# Old English: sceaft / gesceaft



## nemurenai

In old english, what is the difference between these two words? In my textbook, it says that the "ge" prefix is used to make nouns from verbs, giving the example of "scippan" and "gesceaft" (create - creation), but the word "sceaft" seems to exist on its own, also meaning creation, so I'm confused. Is there a difference between these two words or not?

Thank you.


----------



## Roy776

The ge- prefix was also used to form the past participle, so if 'scippan' means 'to create', 'gesceaft' or 'gesceafen' could mean 'created'. If it is the participle.

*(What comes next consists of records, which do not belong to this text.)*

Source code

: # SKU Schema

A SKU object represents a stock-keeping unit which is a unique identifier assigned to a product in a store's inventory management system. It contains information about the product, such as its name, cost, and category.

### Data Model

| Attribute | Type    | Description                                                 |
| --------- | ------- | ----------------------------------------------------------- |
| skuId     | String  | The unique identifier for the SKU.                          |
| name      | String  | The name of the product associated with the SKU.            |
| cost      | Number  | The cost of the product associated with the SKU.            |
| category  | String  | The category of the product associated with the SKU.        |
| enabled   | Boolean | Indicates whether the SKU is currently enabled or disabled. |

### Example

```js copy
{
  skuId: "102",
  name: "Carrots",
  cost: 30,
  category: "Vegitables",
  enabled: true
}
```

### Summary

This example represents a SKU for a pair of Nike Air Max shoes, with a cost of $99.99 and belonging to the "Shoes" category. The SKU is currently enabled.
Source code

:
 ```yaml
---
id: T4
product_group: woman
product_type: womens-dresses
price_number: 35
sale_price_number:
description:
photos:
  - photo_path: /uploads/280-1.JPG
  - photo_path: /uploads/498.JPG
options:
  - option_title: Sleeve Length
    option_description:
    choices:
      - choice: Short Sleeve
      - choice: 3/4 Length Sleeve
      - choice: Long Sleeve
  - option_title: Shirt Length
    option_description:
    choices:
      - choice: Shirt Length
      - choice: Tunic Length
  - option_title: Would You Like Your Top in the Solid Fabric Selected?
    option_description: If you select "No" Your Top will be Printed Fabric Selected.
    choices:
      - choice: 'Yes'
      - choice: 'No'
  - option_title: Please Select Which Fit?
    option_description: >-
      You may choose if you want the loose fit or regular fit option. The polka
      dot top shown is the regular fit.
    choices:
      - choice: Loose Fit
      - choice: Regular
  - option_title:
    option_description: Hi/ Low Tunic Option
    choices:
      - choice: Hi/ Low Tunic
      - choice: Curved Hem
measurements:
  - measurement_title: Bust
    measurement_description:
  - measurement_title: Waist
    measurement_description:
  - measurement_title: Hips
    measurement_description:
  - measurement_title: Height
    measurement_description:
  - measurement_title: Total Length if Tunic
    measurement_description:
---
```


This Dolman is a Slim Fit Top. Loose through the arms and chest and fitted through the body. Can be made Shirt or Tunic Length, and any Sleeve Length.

Thinking about it, at least in OHG, the ge- prefix implied a perfective aspect. For example 'denken' (to think) and 'gedenken' (commemorate). If this were the case here, then 'sceaft' could mean 'the process of creation' and gesceaft 'a (finished) creation'.


----------



## berndf

The general meaning is _all-encompassing, complete_. The perfective aspect is derived from that. In nouns it often means the _totality of, collection of, system of_. Example (again from German because the prefix is still active there): _Berg = mountain_; _Gebirge = mountain range_. Hence, _gesceaft _(German cognate _Geschäft; _original meaning_ what has been done/made_; modern meaning:_ shop, business, trade, contract_) can be interpreted as _all that has been created_ or _the thing(s) the creation of which has been completed _(the latter is the perfective aspect Roy mentioned). With verbs it is often just an intensifier, e.g. _etwas nießen_ (now obsolete) = _to profit from someting_; _etwas genießen _= _to enjoy something_.


----------



## nemurenai

Ok. Thank you both! This makes a lot of sense to me. (The textbook didn't really explain it well, it seems)


----------



## nemurenai

I actually have another question that's kind of related to this issue:

this textbook also says that the prefix can be attached to the preterite for a sense of completion. It gave examples like niman - genam. I thought that ge- was only affixed to the past participle, so... is this correct? I know it can be attached to a verb, so you could have something like seon as well as geseon, which could yield a preterite like geseah, but I don't think this is what the textbook meant. It specifically gave the example of just attaching it to the preterite. So how could you draw a "perfective" difference between nam and genam?


----------



## berndf

Doesn't past (=preterite) also have a certain notion of completeness? He_ took_ it, so the_ taking_ is completed.


----------



## nemurenai

Well, I had thought that it was the past participle that would convey the notion of completeness, which is why the prefix's use with the preterite seems somewhat strange.


----------



## berndf

You have to remember that the distinction between _perfect _and _perfective _aspect is alien to Germanic languages. Germanic languages just distinguished between _past _and _non-past_, _indicative_ and_ subjunctive_. Subtler distinctions like _he took_ and _he has taken_ or _he takes_ and he _will take_ are all medieval imports of Latin grammar.


----------



## nemurenai

In that case, what is the difference between the two types of past in old english?


----------



## berndf

"He has taken" is not a native verb form. It is an invention to copy Vulgar Latin constructs. The native use of the ppl. is as an adjective, as in "the born child".


----------



## nemurenai

I mean - you have e.g. niman (take); nam and (ge)numen. What is the difference between those two?


----------



## berndf

"Nam" is a finite verb form, "genumen" is an adjective.


----------



## nemurenai

Aah. Ok. Thank you  (That actually clears up the whole issue for me )


----------